Chapter 27

Ivy

I wake up slowly, in degrees. Killian’s arm is wrapped around my waist, heavy and possessive even in sleep. My cheek rests on his chest. Last night he kissed me.

He kissed me.

The memory arrives in fragments, each one landing in a different part of my body.

His mouth crashing into mine. The roughness of his lips, the scar tissue catching against my lower lip.

The taste of him — coffee and something darker underneath.

The sound I made that I can’t believe came out of me.

His hands framing my face like I was something he was afraid of breaking while his mouth treated me like something he wanted to consume.

The ache between my legs that kept me awake for an hour after he fell asleep. The way I said come back and he came, like my voice was a command his body couldn’t disobey. The way he looked at me when I stopped us like I’d given him something sacred instead of taking something away.

I know what today is. In a few hours I’m going to kill a man.
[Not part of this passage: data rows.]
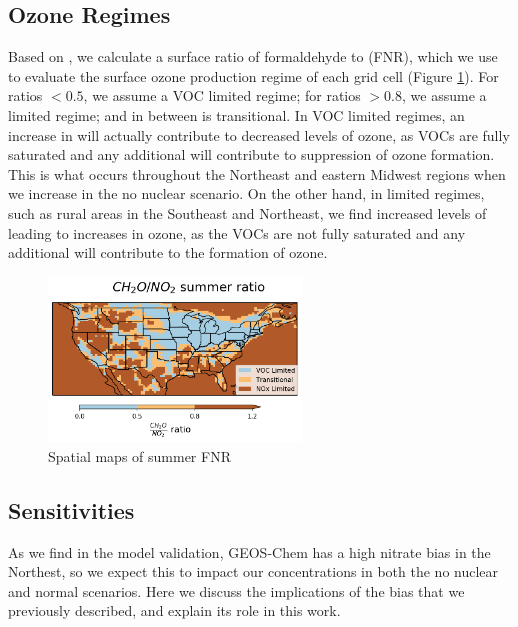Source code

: \documentclass[12]{article}
\begin{document}
\subsection{Ozone Regimes}
Based on \cite{jin_evaluating_2017}, we calculate a surface ratio of formaldehyde to  (FNR), which we use to evaluate the surface ozone production regime of each grid cell (Figure \ref{fig:summer_FNR}). For ratios $<0.5$, we assume a VOC limited regime; for ratios $>0.8$, we assume a  limited regime; and in between is transitional. In VOC limited regimes, an increase in  will actually contribute to decreased levels of ozone, as VOCs are fully saturated and any additional  will contribute to suppression of ozone formation. This is what occurs throughout the Northeast and eastern Midwest regions when we increase  in the no nuclear scenario. On the other hand, in  limited regimes, such as rural areas in the Southeast and Northeast, we find increased levels of  leading to increases in ozone, as the VOCs are not fully saturated and any additional  will contribute to the formation of ozone.  

\begin{figure}[!htbp]
    \centering
    \includegraphics[width=0.6\textwidth]{ego_nonuclear_project/Figures/summer_regime_national_ratio.png}
    \caption{Spatial maps of summer FNR} 
    \label{fig:summer_FNR}
\end{figure}

\subsection{ Sensitivities}\label{sec:PM25}
As we find in the model validation, GEOS-Chem has a high nitrate bias in the Northest, so we expect this to impact our  concentrations in both the no nuclear and normal scenarios. Here we discuss the implications of the bias that we previously described, and explain its role in this work.
\end{document}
But right now, with his heartbeat under my ear and the warmth of his body wrapped around mine, I want to catalogue this. File it somewhere the violence can’t reach.

He stirs. His arm tightens, pulling me closer.

“Morning.” His raspy makes my heart flutter.

I tilt my head up. His eyes are soft, half-lidded, sleep still clinging to them. He’s painfully handsome — the sharp jaw, the dark lashes, the scar that makes his face asymmetric in a way that’s more beautiful than symmetry could ever be.

“Morning.” I rub my nose against his cheek and feel him exhale.

His hand finds my hip. He pulls me under him in one fluid motion and suddenly I’m on my back, his body between my legs, his forearms caging my head. My legs wrap around his waist instinctively and I feel his muscles flex against my thighs.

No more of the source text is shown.